Dataset excerpts START
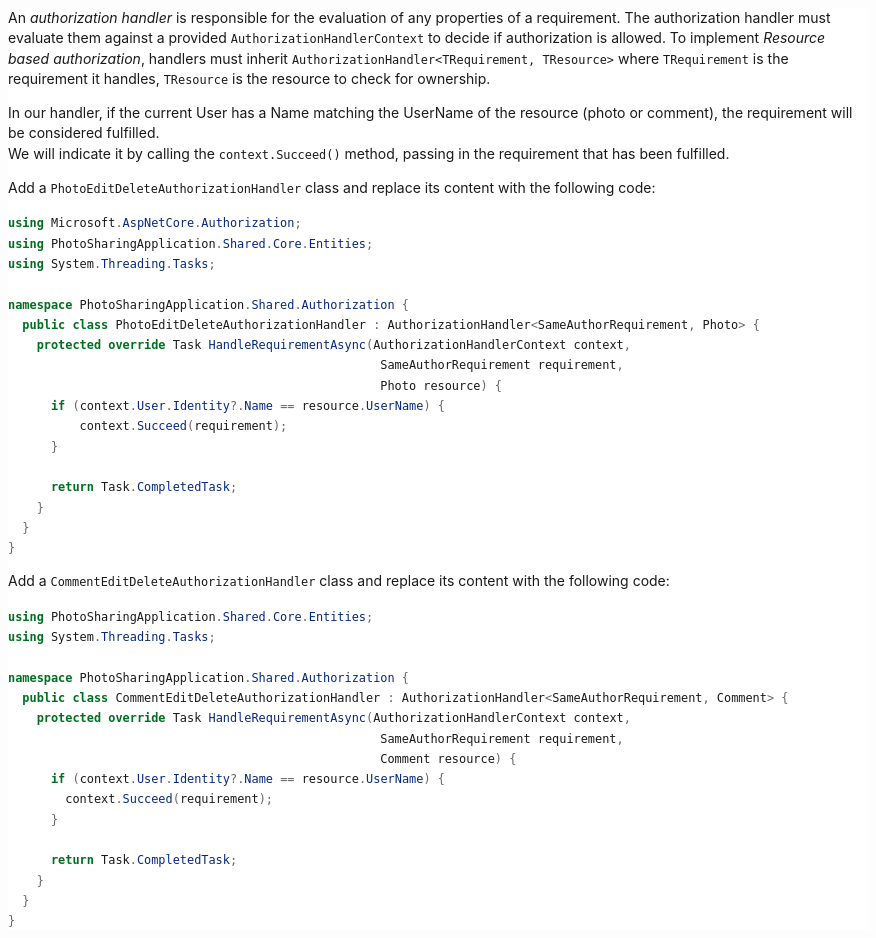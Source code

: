 An *authorization handler* is responsible for the evaluation of any properties of a requirement. The authorization handler must evaluate them against a provided `AuthorizationHandlerContext` to decide if authorization is allowed. To implement *Resource based authorization*, handlers must inherit `AuthorizationHandler<TRequirement, TResource>` where `TRequirement` is the requirement it handles, `TResource` is the resource to check for ownership.

In our handler, if the current User has a Name matching the UserName of the resource (photo or comment), the requirement will be considered fulfilled.  
We will indicate it by calling the `context.Succeed()` method, passing in the requirement that has been fulfilled.

Add a `PhotoEditDeleteAuthorizationHandler` class and replace its content with the following code:

```cs
using Microsoft.AspNetCore.Authorization;
using PhotoSharingApplication.Shared.Core.Entities;
using System.Threading.Tasks;

namespace PhotoSharingApplication.Shared.Authorization {
  public class PhotoEditDeleteAuthorizationHandler : AuthorizationHandler<SameAuthorRequirement, Photo> {
    protected override Task HandleRequirementAsync(AuthorizationHandlerContext context,
                                                    SameAuthorRequirement requirement,
                                                    Photo resource) {
      if (context.User.Identity?.Name == resource.UserName) {
          context.Succeed(requirement);
      }

      return Task.CompletedTask;
    }
  }
}
```

Add a `CommentEditDeleteAuthorizationHandler` class and replace its content with the following code:
```cs
using PhotoSharingApplication.Shared.Core.Entities;
using System.Threading.Tasks;

namespace PhotoSharingApplication.Shared.Authorization {
  public class CommentEditDeleteAuthorizationHandler : AuthorizationHandler<SameAuthorRequirement, Comment> {
    protected override Task HandleRequirementAsync(AuthorizationHandlerContext context,
                                                    SameAuthorRequirement requirement,
                                                    Comment resource) {
      if (context.User.Identity?.Name == resource.UserName) {
        context.Succeed(requirement);
      }

      return Task.CompletedTask;
    }
  }
}
```
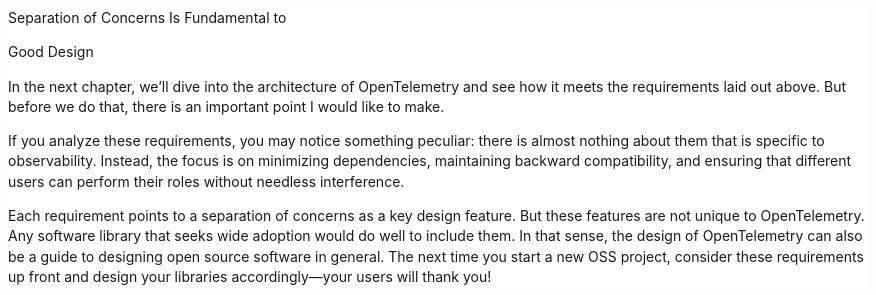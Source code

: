 Separation of Concerns Is Fundamental to

Good Design

In the next chapter, we’ll dive into the architecture of OpenTelemetry and see how it meets the requirements laid out above. But before we do that, there is an important point I would like to make.

If you analyze these requirements, you may notice something peculiar: there is almost nothing about them that is specific to observability. Instead, the focus is on minimizing dependencies, maintaining backward compatibility, and ensuring that different users can perform their roles without needless interference.

Each requirement points to a separation of concerns as a key design feature. But these features are not unique to OpenTelemetry. Any software library that seeks wide adoption would do well to include them. In that sense, the design of OpenTelemetry can also be a guide to designing open source software in general. The next time you start a new OSS project, consider these requirements up front and design your libraries accordingly—your users will thank you!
Dataset excerpts END
[Work item] Every line above that has the string "public" needs to be copied.

[Written response]
  public class PhotoEditDeleteAuthorizationHandler : AuthorizationHandler<SameAuthorRequirement, Photo> {
  public class CommentEditDeleteAuthorizationHandler : AuthorizationHandler<SameAuthorRequirement, Comment> {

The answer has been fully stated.